4

This pattern does the work

(?:\G(?!\A)|begin).*?\K(keyword)(?=.*end)

String:

begin
keyword
keyword 
end

I get what I want (keyword keyword) in just one capture group, but if the string has this:

begin
keyword
keyword 
end
keyword
end

I get three matches, How to stop in the first end ?

Can be this pattern be better, optimized?

demo regex

brian d foy
  • 129,424
  • 31
  • 207
  • 592
The nothing
  • 148
  • 1
  • 3
  • 13
  • 1
    `(?:\G(?!\A)|begin)(?:(?!begin|end).)*?\K(keyword)(?=.*end)` or `(?:\G(?!\A)|begin)(?:(?!begin|end).)*?\K(keyword)(?=(?:(?!begin).)*end)` – Wiktor Stribiżew Mar 29 '20 at 12:19
  • Why dont't you just match `begin` and `end` too and then extract a matching group? Would simplify the pattern.. – ssc-hrep3 Mar 29 '20 at 12:20
  • TRY: SEARCH: `(?s).*?(begin)(?-s).*\R((?:.*\R)*?).*(end)(?s).*` REPLACE BY:`\1\r\2\3` see here: https://regex101.com/r/Xw1ueP/3 – Just Me Mar 29 '20 at 13:06

3 Answers3

2

I would hate to run across such a regex in code. Any small change and it's broken.

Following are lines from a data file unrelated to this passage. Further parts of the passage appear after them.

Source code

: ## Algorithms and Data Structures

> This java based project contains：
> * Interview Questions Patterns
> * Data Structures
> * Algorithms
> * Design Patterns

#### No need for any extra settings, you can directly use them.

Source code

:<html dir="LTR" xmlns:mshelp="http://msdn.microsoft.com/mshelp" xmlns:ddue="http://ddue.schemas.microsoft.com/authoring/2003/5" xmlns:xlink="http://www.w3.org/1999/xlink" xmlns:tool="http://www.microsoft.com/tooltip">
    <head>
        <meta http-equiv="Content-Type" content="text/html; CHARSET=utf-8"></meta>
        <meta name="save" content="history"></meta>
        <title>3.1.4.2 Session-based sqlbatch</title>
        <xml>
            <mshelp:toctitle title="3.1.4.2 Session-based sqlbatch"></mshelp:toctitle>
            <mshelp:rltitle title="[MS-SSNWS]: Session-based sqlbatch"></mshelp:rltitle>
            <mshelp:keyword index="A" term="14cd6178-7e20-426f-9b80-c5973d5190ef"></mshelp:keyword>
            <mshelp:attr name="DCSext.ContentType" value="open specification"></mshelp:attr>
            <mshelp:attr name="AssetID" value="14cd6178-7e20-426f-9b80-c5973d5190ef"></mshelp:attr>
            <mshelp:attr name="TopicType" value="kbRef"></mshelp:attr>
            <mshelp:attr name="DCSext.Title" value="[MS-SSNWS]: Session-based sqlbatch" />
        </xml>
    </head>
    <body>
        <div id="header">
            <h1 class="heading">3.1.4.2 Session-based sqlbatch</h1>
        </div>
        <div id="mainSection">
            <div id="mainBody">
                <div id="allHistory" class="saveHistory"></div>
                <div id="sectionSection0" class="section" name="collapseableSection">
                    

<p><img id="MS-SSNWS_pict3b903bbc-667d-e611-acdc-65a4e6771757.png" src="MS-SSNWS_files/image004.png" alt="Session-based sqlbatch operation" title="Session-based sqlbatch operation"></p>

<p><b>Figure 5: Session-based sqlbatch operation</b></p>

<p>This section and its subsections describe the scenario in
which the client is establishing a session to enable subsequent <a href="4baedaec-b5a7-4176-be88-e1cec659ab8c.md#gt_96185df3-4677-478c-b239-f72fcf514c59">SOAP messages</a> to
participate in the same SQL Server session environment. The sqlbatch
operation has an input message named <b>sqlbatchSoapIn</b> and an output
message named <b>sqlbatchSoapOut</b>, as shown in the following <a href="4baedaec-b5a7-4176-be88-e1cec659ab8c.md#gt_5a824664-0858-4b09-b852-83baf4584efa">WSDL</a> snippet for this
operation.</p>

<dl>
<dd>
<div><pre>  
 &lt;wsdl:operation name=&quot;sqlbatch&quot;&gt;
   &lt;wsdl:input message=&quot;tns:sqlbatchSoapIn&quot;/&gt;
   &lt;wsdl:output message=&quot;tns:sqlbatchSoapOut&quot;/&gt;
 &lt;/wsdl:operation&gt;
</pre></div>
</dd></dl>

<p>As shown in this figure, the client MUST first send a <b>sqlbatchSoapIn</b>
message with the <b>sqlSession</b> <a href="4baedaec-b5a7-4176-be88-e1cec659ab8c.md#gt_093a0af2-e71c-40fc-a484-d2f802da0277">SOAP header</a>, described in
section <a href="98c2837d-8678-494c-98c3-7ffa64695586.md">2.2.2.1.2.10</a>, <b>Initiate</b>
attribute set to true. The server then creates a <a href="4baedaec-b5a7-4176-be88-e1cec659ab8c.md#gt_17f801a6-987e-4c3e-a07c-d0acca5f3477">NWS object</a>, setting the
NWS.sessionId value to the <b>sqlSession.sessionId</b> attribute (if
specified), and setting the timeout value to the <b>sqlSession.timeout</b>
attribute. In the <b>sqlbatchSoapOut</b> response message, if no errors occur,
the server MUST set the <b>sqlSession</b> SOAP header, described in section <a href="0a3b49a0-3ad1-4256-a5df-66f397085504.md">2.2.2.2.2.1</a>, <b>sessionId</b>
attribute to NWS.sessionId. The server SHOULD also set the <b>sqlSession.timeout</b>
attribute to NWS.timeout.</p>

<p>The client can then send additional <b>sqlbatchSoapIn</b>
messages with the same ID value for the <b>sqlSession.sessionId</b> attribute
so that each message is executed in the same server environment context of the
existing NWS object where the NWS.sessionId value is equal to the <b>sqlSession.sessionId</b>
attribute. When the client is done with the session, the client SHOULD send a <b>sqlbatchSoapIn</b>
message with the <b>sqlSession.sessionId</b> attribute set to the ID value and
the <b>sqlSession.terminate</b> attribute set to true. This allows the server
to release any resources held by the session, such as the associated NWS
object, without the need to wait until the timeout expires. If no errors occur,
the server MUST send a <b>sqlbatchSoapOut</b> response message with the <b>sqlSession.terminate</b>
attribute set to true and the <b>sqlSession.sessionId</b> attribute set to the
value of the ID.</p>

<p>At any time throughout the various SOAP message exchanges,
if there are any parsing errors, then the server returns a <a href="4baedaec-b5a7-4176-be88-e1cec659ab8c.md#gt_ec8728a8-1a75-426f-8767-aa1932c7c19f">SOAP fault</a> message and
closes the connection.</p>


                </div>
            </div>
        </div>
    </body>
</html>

I'd open a filehandle on a reference to the string then read its lines. Skip everything until you run into the starting line, then read everything up to the ending line:

use v5.26;

my $string =<<~'HERE';
    begin
    keyworda
    keywordb
    end
    keywordc
    end
    HERE

open my $fh, '<', \$string;

while( <$fh> ) { last if /\Abegin/ }

my @keywords;
while( <$fh> ) {
    last if /^end/;
    chomp;
    push @keywords, $_;
    }

say join "\n", @keywords;

This outputs:

keyworda
keywordb

Or, break it up into two regexes. One sets the starting position, then you repeatedly match as long as the line isn't the ending line. This is a bit cleaner, but some people may be confused by the global matching in scalar context:

use v5.26;

my $string =<<~'HERE';
    begin
    keyworda
    keywordb
    end
    keywordc
    end
    HERE

my @keywords;
if( $string =~ / ^ begin \R /gmx ) {
    while( $string =~ /\G (?!end \R) (\N+) \R /gx ) {
        push @keywords, $1;
        }
    }

say join "\n", @keywords;
brian d foy
  • 129,424
  • 31
  • 207
  • 592
-1

Use regular expression and store match in an array

my @result = $data =~ /begin\n(.*?)\nend/sg;

then output to console

use strict;
use warnings;
use feature 'say';

use Data::Dumper;

my $data = do { local $/; <DATA> };

my @result = $data =~ /begin\n(.*?)\nend/sg;

say '-' x 35 . "\n" . $_ for @result;

__DATA__
begin
keyword 1
keyword 2
end
keyword
end
keyword
begin
keyword 3
keyword 4
end
keyword 
keyword 

Output

-----------------------------------
keyword 1
keyword 2
-----------------------------------
keyword 3
keyword 4
Polar Bear
  • 6,762
  • 1
  • 5
  • 12
-1

You can use not equal in grouping to fetch the data from begin to end.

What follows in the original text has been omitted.